In 2010, I made a decision. I could stay where I was, a cog in a wheel, funneling profits to a business I'd never truly own, or I could branch out and create my own future. I resigned. I returned the shares I'd been gifted. I walked away from everything and set out on my own.
Nate Piersall threw me a lifeline I didn't know I needed. He ran Core Computing Solutions with his brother Scott, they had built EnCore, a back-office system for the waste industry. Nate gave me complete freedom to pursue an idea: a mobile app for drivers, built on Android, designed to work the way drivers actually worked.
That became eMobile. It was Nate's product, but I was the one who built it and believed in it. My bet was simple: if the tool actually helps the person using it, the data that supervisors care about will be cleaner and better than anything they'd get from a system designed to monitor people. No trap doors. No dead ends. No training manual required.

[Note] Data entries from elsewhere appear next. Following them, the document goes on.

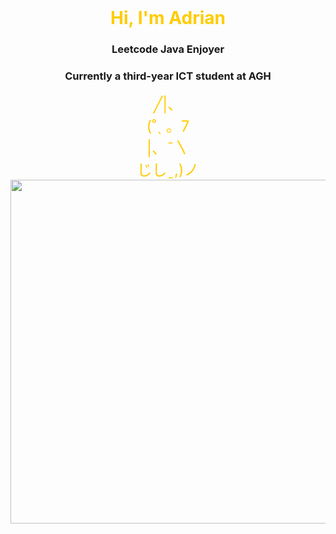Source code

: <div style="text-align: center;">
  <div>
    <h1 style="display: inline; color: #ffcc00;">Hi, I'm Adrian </h1>
    <span style="font-size: 48px; color: #ffcc00;"></span>
  </div>
  <h3>Leetcode Java Enjoyer</h3>
  <h3>Currently a third-year ICT student at AGH</h3>
  <div style="font-size: 24px; color: #ffcc00;"> 
      ╱|、<br>
    (˚ˎ 。7 <br>
    |、˜〵 <br>
    じしˍ,)ノ
  </div>
  <div>
    <a href="https://github.com/At1z">
      <img src="https://github-readme-stats.vercel.app/api/top-langs/?username=At1z&size_weight=0.4&count_weight=0.4&&hide=matlab,jupyter%20notebook,css,c,cmake&layout=donut&langs_count=6&theme=transparent" width="550"/>
    </a>
  </div>
</div>

<!--
**At1z/At1z** is a ✨ _special_ ✨ repository because its `README.md` (this file) appears on your GitHub profile.

Here are some ideas to get you started:

- 🔭 I’m currently working on ...
- 🌱 I’m currently learning ...
- 👯 I’m looking to collaborate on ...
- 🤔 I’m looking for help with ...
- 💬 Ask me about ...
- 📫 How to reach me: ...
- 😄 Pronouns: ...
- ⚡ Fun fact: ...
-->
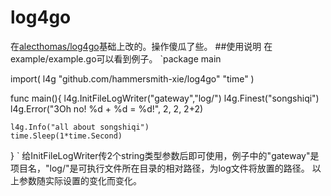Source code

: # log4go
在[alecthomas/log4go](github.com/alecthomas/log4go)基础上改的。操作傻瓜了些。
##使用说明
  在example/example.go可以看到例子。
  `package main

import(
	l4g "github.com/hammersmith-xie/log4go"
	"time"
)

func main(){
	l4g.InitFileLogWriter("gateway","log/")
	l4g.Finest("songshiqi")
	l4g.Error("3Oh no!  %d + %d = %d!", 2, 2, 2+2)

	l4g.Info("all about songshiqi")
	time.Sleep(1*time.Second)
}
  `
  给InitFileLogWriter传2个string类型参数后即可使用，例子中的"gateway"是项目名，"log/"是可执行文件所在目录的相对路径，为log文件将放置的路径。
  以上参数随实际设置的变化而变化。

It worked. Nate and I supported thousands of users before we added anyone else to the team. I'm eternally grateful for his trust.
Core Computing was eventually acquired by Routeware. I stayed on from 2020 to 2025, leading engineering teams, integrating acquisitions, building enterprise software. It was a positive experience. I learned a lot.
But the biggest lesson was one I'd heard before and finally got to live: companies stop innovating as they mature. They shift from building to extracting. I watched it happen. I am a maker, not a taker. So I left to make again, for the industry I call home.
The Gap
Here is what I know: roll-off dispatch is stuck.
On one end, you have spreadsheets. Whiteboards. Drivers calling in. Dispatchers juggling phones and scribbling notes. It works until it does not, until you are running 15 trucks and your dispatcher is drowning.
On the other end, you have enterprise software. Six-figure implementations. Modules you will never use. Consultants. Training. A year before you see value, if you ever do.
In the middle? That is where most haulers actually live. Real complexity. Real logistics problems. But no appetite for a massive software project that costs more than a truck.
That gap has been there my whole career. Nobody has filled it. So I am going to.
Klau
I named it after the Klau Mine, up in the mountains near where I grew up. It is a mercury mine, abandoned now, but it has been there since the 1800s. Mercury used to be called quicksilver. Miners used it to separate gold from waste, to extract what is real from what is not.
That felt right.
Klau is not an all-in-one platform. It is not trying to replace your accounting software or your billing system. It is dispatch. Just dispatch. One thing, done well.
I am building it for the dispatcher who has been running the same operation for fifteen years and knows exactly what they need. They just do not have software that fits how they actually work. I am building it for the owner who has grown from five trucks to twenty and can feel the cracks forming. I am building it for the ops manager who is tired of being told their company is "too small" for real software but "too big" for the free stuff.
Why Now
I am 43. I have got maybe one more big thing in me. This is it.
I am not taking venture money. I am not building to flip. I am building a company that can stay small and stay focused and keep serving the same customers for the next twenty years. This is the way software used to be built, before everyone decided every company had to be a unicorn.
What's Next
Klau is ready. I am looking for 10 founding members to build this with me.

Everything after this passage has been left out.